───── Entries provided ─────

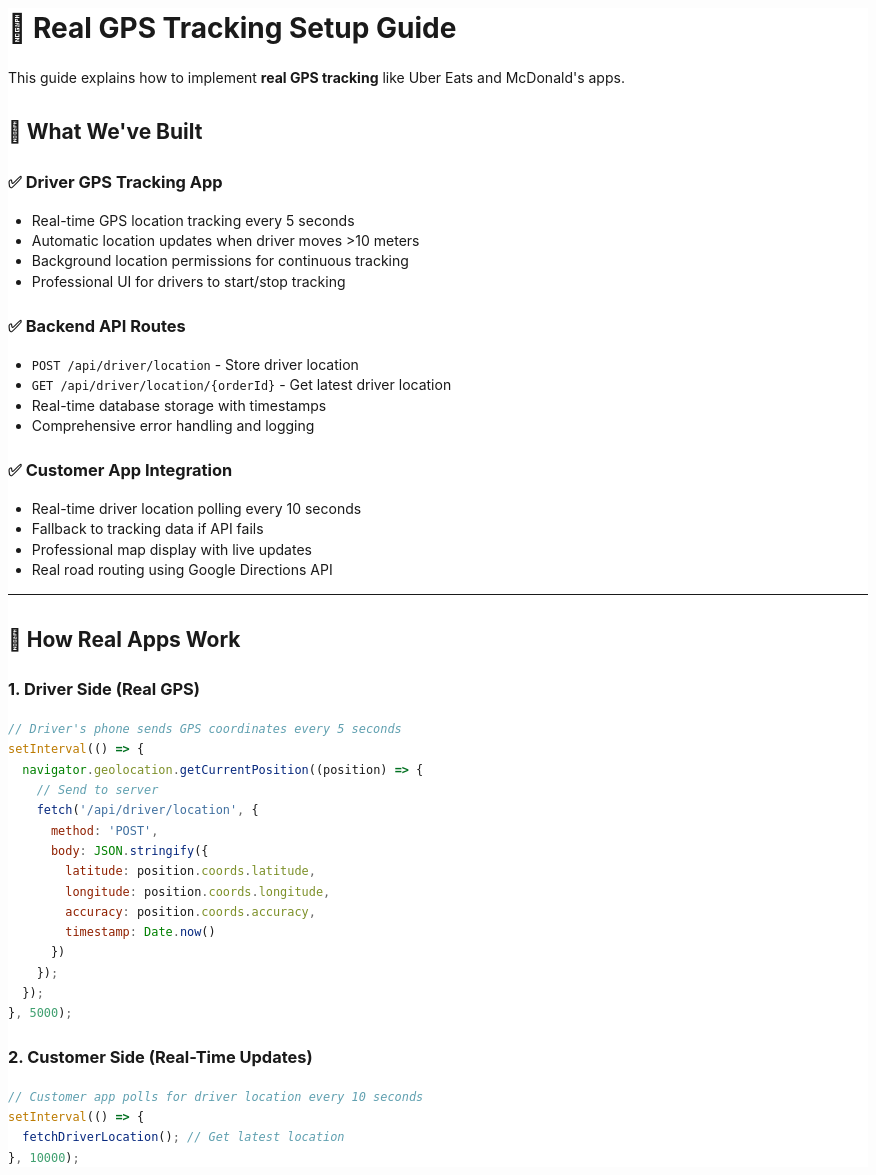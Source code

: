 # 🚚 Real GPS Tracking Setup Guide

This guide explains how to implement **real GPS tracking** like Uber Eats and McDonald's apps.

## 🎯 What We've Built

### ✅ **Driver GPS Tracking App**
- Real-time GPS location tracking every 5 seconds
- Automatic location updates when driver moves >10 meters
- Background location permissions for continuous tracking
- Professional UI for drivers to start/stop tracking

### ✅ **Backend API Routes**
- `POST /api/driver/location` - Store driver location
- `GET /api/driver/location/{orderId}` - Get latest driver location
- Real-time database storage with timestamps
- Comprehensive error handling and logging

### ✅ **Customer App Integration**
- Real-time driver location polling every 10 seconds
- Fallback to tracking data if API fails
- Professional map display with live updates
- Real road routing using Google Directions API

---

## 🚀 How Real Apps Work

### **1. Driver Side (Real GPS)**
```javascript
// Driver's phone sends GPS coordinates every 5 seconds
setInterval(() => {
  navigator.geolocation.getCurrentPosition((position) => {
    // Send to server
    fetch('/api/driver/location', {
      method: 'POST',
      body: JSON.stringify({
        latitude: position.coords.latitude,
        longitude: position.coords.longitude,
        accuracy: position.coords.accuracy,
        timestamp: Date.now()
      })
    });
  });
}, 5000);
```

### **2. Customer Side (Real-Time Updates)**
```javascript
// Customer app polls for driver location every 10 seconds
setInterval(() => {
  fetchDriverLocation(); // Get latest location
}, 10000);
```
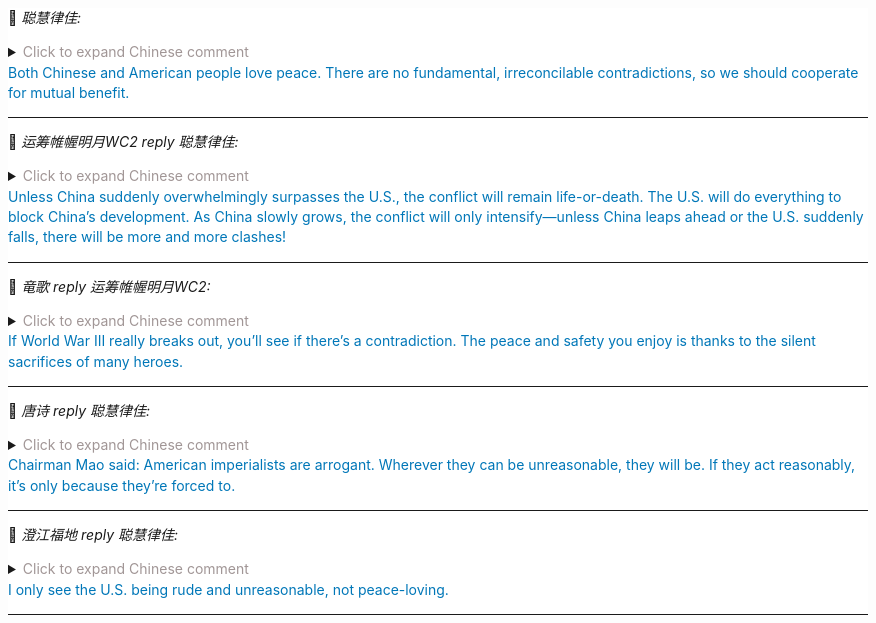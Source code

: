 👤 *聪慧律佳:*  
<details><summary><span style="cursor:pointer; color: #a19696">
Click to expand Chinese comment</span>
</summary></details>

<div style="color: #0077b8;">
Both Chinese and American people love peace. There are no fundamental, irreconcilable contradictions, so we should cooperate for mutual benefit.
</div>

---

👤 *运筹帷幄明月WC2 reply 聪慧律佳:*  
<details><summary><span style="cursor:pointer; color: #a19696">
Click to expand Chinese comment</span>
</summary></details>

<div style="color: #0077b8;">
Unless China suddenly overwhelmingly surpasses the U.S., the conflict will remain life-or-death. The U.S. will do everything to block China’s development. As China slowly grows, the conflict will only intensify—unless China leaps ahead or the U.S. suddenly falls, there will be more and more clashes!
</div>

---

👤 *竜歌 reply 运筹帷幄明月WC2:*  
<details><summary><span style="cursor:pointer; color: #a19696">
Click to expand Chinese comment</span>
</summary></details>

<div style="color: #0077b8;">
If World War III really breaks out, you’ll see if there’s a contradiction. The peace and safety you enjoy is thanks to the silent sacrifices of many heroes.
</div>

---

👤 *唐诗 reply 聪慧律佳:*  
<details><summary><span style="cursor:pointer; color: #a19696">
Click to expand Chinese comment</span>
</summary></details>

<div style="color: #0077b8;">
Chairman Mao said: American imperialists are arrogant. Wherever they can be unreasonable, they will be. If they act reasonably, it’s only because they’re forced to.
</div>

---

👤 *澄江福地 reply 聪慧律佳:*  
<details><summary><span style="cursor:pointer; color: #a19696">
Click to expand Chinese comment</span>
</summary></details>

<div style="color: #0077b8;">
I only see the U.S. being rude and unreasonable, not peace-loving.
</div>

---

─────

What lines of the preceding data include the string "POST"? Pull them out.

→ **Task output**:
- `POST /api/driver/location` - Store driver location
      method: 'POST',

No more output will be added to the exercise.